The Detection Engine uses a modular design:

flowchart TB
    Request[FastAPI Request] --> DPA[detect_penetration_attempt]
    DPA --> SPM[SusPatternsManager.detect]

    SPM --> CP[ContentPreprocessor<br/>if configured]
    SPM --> PC[PatternCompiler<br/>if configured]
    SPM --> SA[SemanticAnalyzer<br/>if configured]

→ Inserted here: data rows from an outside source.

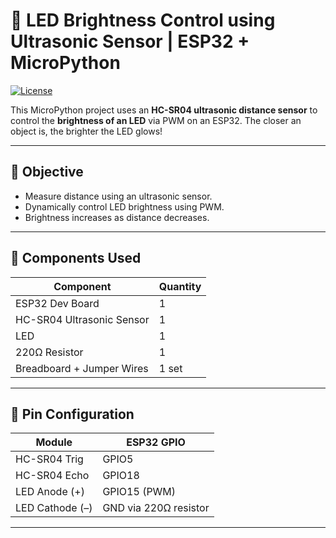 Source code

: # 📡 LED Brightness Control using Ultrasonic Sensor | ESP32 + MicroPython

[![License](https://img.shields.io/badge/license-Apache%202.0-blue.svg)](LICENSE)

This MicroPython project uses an **HC-SR04 ultrasonic distance sensor** to control the **brightness of an LED** via PWM on an ESP32. The closer an object is, the brighter the LED glows!

---

## 🎯 Objective

- Measure distance using an ultrasonic sensor.
- Dynamically control LED brightness using PWM.
- Brightness increases as distance decreases.

---

## 🧰 Components Used

| Component                 | Quantity |
| ------------------------- | -------- |
| ESP32 Dev Board           | 1        |
| HC-SR04 Ultrasonic Sensor | 1        |
| LED                       | 1        |
| 220Ω Resistor             | 1        |
| Breadboard + Jumper Wires | 1 set    |

---

## 🔌 Pin Configuration

| Module          | ESP32 GPIO            |
| --------------- | --------------------- |
| HC-SR04 Trig    | GPIO5                 |
| HC-SR04 Echo    | GPIO18                |
| LED Anode (+)   | GPIO15 (PWM)          |
| LED Cathode (–) | GND via 220Ω resistor |

---
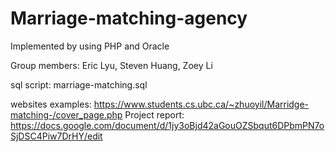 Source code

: # Marriage-matching-agency
Implemented by using PHP and Oracle

Group members: Eric Lyu, Steven Huang, Zoey Li

sql script: marriage-matching.sql

websites examples:
    https://www.students.cs.ubc.ca/~zhuoyil/Marridge-matching-/cover_page.php
Project report: 
    https://docs.google.com/document/d/1jy3oBjd42aGouOZSbqut6DPbmPN7oSjDSC4Piw7DrHY/edit
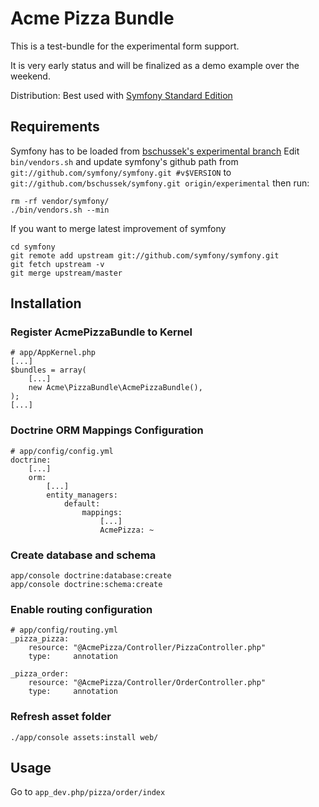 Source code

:
Acme Pizza Bundle
=================

This is a test-bundle for the experimental form support.

It is very early status and will be finalized as a demo example over the weekend.

Distribution: Best used with [Symfony Standard Edition](https://github.com/symfony/symfony-standard)

Requirements
------------

Symfony has to be loaded from [bschussek's experimental branch](https://github.com/bschussek/symfony/tree/experimental)
Edit `bin/vendors.sh` and update symfony's github path from
`git://github.com/symfony/symfony.git #v$VERSION` to
`git://github.com/bschussek/symfony.git origin/experimental` then run:

    rm -rf vendor/symfony/
    ./bin/vendors.sh --min

If you want to merge latest improvement of symfony 

    cd symfony
    git remote add upstream git://github.com/symfony/symfony.git
    git fetch upstream -v
    git merge upstream/master

Installation
------------

### Register AcmePizzaBundle to Kernel

    # app/AppKernel.php
    [...]
    $bundles = array(
        [...]
        new Acme\PizzaBundle\AcmePizzaBundle(),
    );
    [...]

### Doctrine ORM Mappings Configuration

    # app/config/config.yml
    doctrine:
        [...]
        orm:
            [...]
            entity_managers:
                default:
                    mappings:
                        [...]
                        AcmePizza: ~

### Create database and schema

    app/console doctrine:database:create
    app/console doctrine:schema:create

### Enable routing configuration

    # app/config/routing.yml
    _pizza_pizza:
        resource: "@AcmePizza/Controller/PizzaController.php"
        type:     annotation
    
    _pizza_order:
        resource: "@AcmePizza/Controller/OrderController.php"
        type:     annotation

### Refresh asset folder

    ./app/console assets:install web/

Usage
-----

Go to `app_dev.php/pizza/order/index`
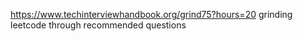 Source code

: https://www.techinterviewhandbook.org/grind75?hours=20
grinding leetcode through recommended questions  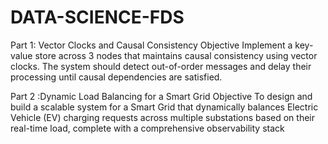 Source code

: # DATA-SCIENCE-FDS
Part 1: Vector Clocks and Causal Consistency
Objective Implement a key-value store across 3 nodes that maintains causal consistency using vector clocks. The system should detect out-of-order messages and delay their processing until causal dependencies are satisfied.


Part 2 :Dynamic Load Balancing for a Smart Grid
Objective
To design and build a scalable system for a Smart Grid that dynamically balances Electric
Vehicle (EV) charging requests across multiple substations based on their real-time load,
complete with a comprehensive observability stack
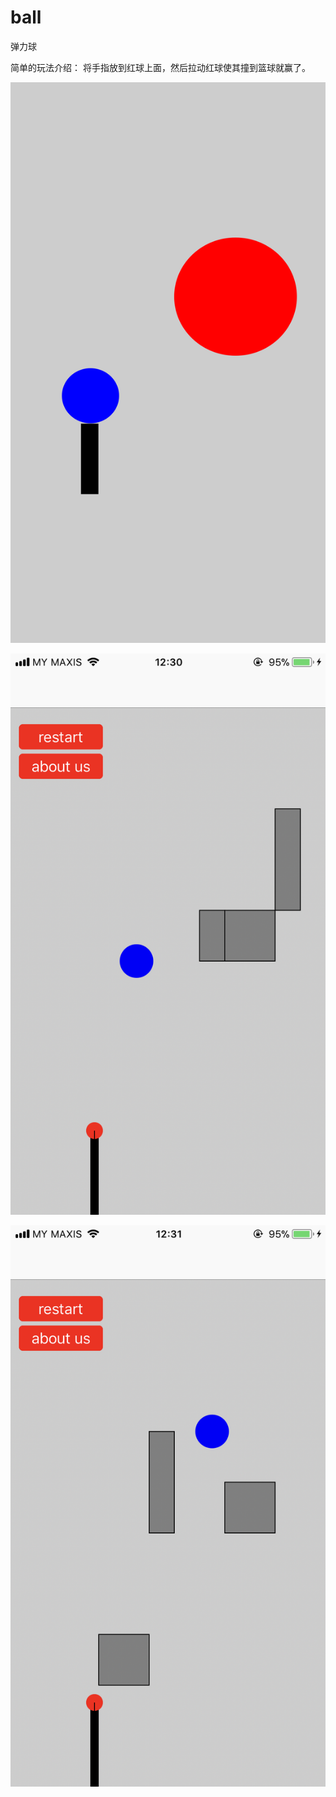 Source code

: # ball
弹力球

简单的玩法介绍：
将手指放到红球上面，然后拉动红球使其撞到篮球就赢了。

![Image text](https://github.com/lucky163m/ball/blob/master/750.png)

![Image text](https://github.com/lucky163m/ball/blob/master/img1.PNG)

![Image text](https://github.com/lucky163m/ball/blob/master/img2.PNG)
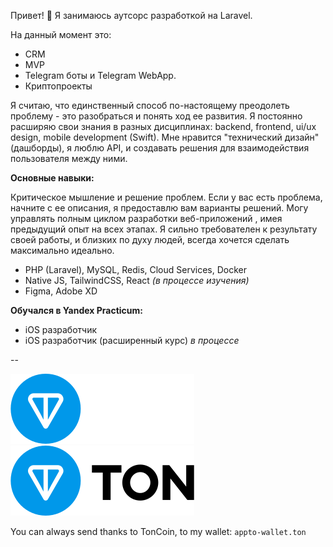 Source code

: Привет! 👋 Я занимаюсь аутсорс разработкой на Laravel.

На данный момент это: 
 - CRM
 - MVP
 - Telegram боты и Telegram WebApp.
 - Криптопроекты

Я считаю, что единственный способ по-настоящему преодолеть проблему - это разобраться и понять ход ее развития. Я постоянно расширяю свои знания в разных дисциплинах: backend, frontend, ui/ux design, mobile development (Swift). Мне нравится "технический дизайн" (дашборды), я люблю API, и создавать решения для взаимодействия пользователя между ними. 

**Основные навыки:**

Критическое мышление и решение проблем. Если у вас есть проблема, начните с ее описания, я предоставлю вам варианты решений. Могу управлять полным циклом разработки веб-приложений , имея предыдущий опыт на всех этапах. Я сильно требователен к результату своей работы, и близких по духу людей, всегда хочется сделать максимально идеально. 

- PHP (Laravel), MySQL, Redis, Cloud Services, Docker
- Native JS, TailwindCSS, React *(в процессе изучения)*
- Figma, Adobe XD

**Обучался в Yandex Practicum:**
- iOS разработчик 
- iOS разработчик (расширенный курс) *в процессе*

--

![TonBlockchainLogo](/ton_logo_dark_background.svg#gh-dark-mode-only)
![TonBlockchainLogo](/ton_logo_light_background.svg#gh-light-mode-only)

You can always send thanks to TonСoin, to my wallet: 
`appto-wallet.ton`

<!--
**mahlenko/mahlenko** is a ✨ _special_ ✨ repository because its `README.md` (this file) appears on your GitHub profile.

Here are some ideas to get you started:

- 🔭 I’m currently working on ...
- 🌱 I’m currently learning ...
- 👯 I’m looking to collaborate on ...
- 🤔 I’m looking for help with ...
- 💬 Ask me about ...
- 📫 How to reach me: ...
- 😄 Pronouns: ...
- ⚡ Fun fact: ...
-->
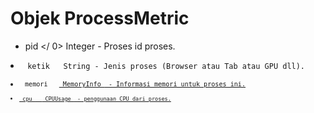 # Objek ProcessMetric

*  pid </ 0>  Integer - Proses id proses.</li>
<li><code> ketik </ 0>  String - Jenis proses (Browser atau Tab atau GPU dll).</li>
<li><code> memori </ 0>  <a href="memory-info.md"> MemoryInfo </ 1> - Informasi memori untuk proses ini.</li>
<li><code> cpu </ 0>  <a href="cpu-usage.md"> CPUUsage </ 1> - penggunaan CPU dari proses.</li>
</ul>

    CP --> PM[PerformanceMonitor<br/>if configured]
    PC --> PM
    SA --> PM

    PM --> Results[Detection Results]

    style Request fill:#f9f,stroke:#333,stroke-width:2px
    style Results fill:#9f9,stroke:#333,stroke-width:2px

Basic Usage

The Detection Engine is automatically used when penetration detection is enabled:

from fastapi import FastAPI
from guard import SecurityMiddleware, SecurityConfig

app = FastAPI()

# Configure with detection engine settings
config = SecurityConfig(
    # Enable penetration detection
    enable_penetration_detection=True,

    # Pattern execution timeout (prevents ReDoS)
    detection_compiler_timeout=2.0,

    # Content preprocessing
    detection_max_content_length=10000,
    detection_preserve_attack_patterns=True,

    # Optional: Enable semantic analysis
    # Note: Requires explicit configuration
    detection_semantic_threshold=0.7,

    # Performance monitoring
    detection_slow_pattern_threshold=0.1,
    detection_monitor_history_size=1000,
)

app.add_middleware(SecurityMiddleware, config=config)

How It Works

1. Request Analysis

When a request arrives, detect_penetration_attempt() extracts content from: - Query parameters - Request body (JSON, form data) - Path parameters - Headers

2. Detection Process

For each content piece, the engine:

# 1. Preprocessing (if max_content_length is configured)
if len(content) > config.detection_max_content_length:
    content = preprocessor.preprocess(content)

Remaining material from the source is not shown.